Description of the task => Please print out every line of the material, unchanged.

Information supplied =>
═══

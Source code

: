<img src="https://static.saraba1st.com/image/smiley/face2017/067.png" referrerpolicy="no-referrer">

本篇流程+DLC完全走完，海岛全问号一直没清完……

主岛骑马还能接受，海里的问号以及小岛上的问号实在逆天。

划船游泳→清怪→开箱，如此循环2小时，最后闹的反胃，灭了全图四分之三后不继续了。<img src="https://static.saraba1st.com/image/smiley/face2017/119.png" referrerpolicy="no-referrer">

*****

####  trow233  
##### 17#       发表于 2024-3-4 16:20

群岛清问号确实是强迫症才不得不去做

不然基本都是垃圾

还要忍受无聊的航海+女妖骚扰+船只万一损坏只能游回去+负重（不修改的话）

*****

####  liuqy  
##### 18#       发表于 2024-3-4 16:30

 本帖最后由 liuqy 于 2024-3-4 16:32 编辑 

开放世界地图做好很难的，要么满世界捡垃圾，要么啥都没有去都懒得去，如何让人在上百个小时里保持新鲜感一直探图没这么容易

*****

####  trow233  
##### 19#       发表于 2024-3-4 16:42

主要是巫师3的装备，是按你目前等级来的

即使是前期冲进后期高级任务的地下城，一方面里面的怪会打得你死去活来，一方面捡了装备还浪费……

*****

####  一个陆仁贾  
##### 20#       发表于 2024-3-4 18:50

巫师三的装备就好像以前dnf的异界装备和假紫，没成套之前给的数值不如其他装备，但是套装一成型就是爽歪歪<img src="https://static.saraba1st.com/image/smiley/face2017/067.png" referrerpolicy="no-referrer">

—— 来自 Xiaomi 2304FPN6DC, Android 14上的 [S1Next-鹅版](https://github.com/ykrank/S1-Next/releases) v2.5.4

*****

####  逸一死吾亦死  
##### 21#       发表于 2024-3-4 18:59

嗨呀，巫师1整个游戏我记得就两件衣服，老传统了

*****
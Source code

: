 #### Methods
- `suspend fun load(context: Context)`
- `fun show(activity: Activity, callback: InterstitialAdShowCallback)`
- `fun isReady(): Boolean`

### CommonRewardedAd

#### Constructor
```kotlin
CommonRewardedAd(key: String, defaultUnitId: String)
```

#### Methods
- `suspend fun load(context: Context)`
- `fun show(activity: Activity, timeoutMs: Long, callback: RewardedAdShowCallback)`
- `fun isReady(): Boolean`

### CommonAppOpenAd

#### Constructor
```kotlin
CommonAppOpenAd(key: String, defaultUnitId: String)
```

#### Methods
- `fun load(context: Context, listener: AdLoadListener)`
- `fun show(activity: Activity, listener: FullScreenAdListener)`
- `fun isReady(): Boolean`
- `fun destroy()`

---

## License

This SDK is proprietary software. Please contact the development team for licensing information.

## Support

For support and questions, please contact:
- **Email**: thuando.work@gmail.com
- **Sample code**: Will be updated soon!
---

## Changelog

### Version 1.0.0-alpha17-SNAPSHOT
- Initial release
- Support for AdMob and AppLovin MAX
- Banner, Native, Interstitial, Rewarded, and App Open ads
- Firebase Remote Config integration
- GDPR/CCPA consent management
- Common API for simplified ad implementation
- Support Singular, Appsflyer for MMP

═══

Result of the task =>
Source code

:<img src="https://static.saraba1st.com/image/smiley/face2017/067.png" referrerpolicy="no-referrer">

本篇流程+DLC完全走完，海岛全问号一直没清完……

主岛骑马还能接受，海里的问号以及小岛上的问号实在逆天。

划船游泳→清怪→开箱，如此循环2小时，最后闹的反胃，灭了全图四分之三后不继续了。<img src="https://static.saraba1st.com/image/smiley/face2017/119.png" referrerpolicy="no-referrer">

*****

####  trow233  
##### 17#       发表于 2024-3-4 16:20

群岛清问号确实是强迫症才不得不去做

不然基本都是垃圾

还要忍受无聊的航海+女妖骚扰+船只万一损坏只能游回去+负重（不修改的话）

*****

####  liuqy  
##### 18#       发表于 2024-3-4 16:30

 本帖最后由 liuqy 于 2024-3-4 16:32 编辑 

开放世界地图做好很难的，要么满世界捡垃圾，要么啥都没有去都懒得去，如何让人在上百个小时里保持新鲜感一直探图没这么容易

*****

####  trow233  
##### 19#       发表于 2024-3-4 16:42

主要是巫师3的装备，是按你目前等级来的

即使是前期冲进后期高级任务的地下城，一方面里面的怪会打得你死去活来，一方面捡了装备还浪费……

*****

####  一个陆仁贾  
##### 20#       发表于 2024-3-4 18:50

巫师三的装备就好像以前dnf的异界装备和假紫，没成套之前给的数值不如其他装备，但是套装一成型就是爽歪歪<img src="https://static.saraba1st.com/image/smiley/face2017/067.png" referrerpolicy="no-referrer">

—— 来自 Xiaomi 2304FPN6DC, Android 14上的 [S1Next-鹅版](https://github.com/ykrank/S1-Next/releases) v2.5.4

*****

####  逸一死吾亦死  
##### 21#       发表于 2024-3-4 18:59

嗨呀，巫师1整个游戏我记得就两件衣服，老传统了

*****
Source code

: #### Methods
- `suspend fun load(context: Context)`
- `fun show(activity: Activity, callback: InterstitialAdShowCallback)`
- `fun isReady(): Boolean`

### CommonRewardedAd

#### Constructor
```kotlin
CommonRewardedAd(key: String, defaultUnitId: String)
```

#### Methods
- `suspend fun load(context: Context)`
- `fun show(activity: Activity, timeoutMs: Long, callback: RewardedAdShowCallback)`
- `fun isReady(): Boolean`

### CommonAppOpenAd

#### Constructor
```kotlin
CommonAppOpenAd(key: String, defaultUnitId: String)
```

#### Methods
- `fun load(context: Context, listener: AdLoadListener)`
- `fun show(activity: Activity, listener: FullScreenAdListener)`
- `fun isReady(): Boolean`
- `fun destroy()`

---

## License

This SDK is proprietary software. Please contact the development team for licensing information.

## Support

For support and questions, please contact:
- **Email**: thuando.work@gmail.com
- **Sample code**: Will be updated soon!
---

## Changelog

### Version 1.0.0-alpha17-SNAPSHOT
- Initial release
- Support for AdMob and AppLovin MAX
- Banner, Native, Interstitial, Rewarded, and App Open ads
- Firebase Remote Config integration
- GDPR/CCPA consent management
- Common API for simplified ad implementation
- Support Singular, Appsflyer for MMP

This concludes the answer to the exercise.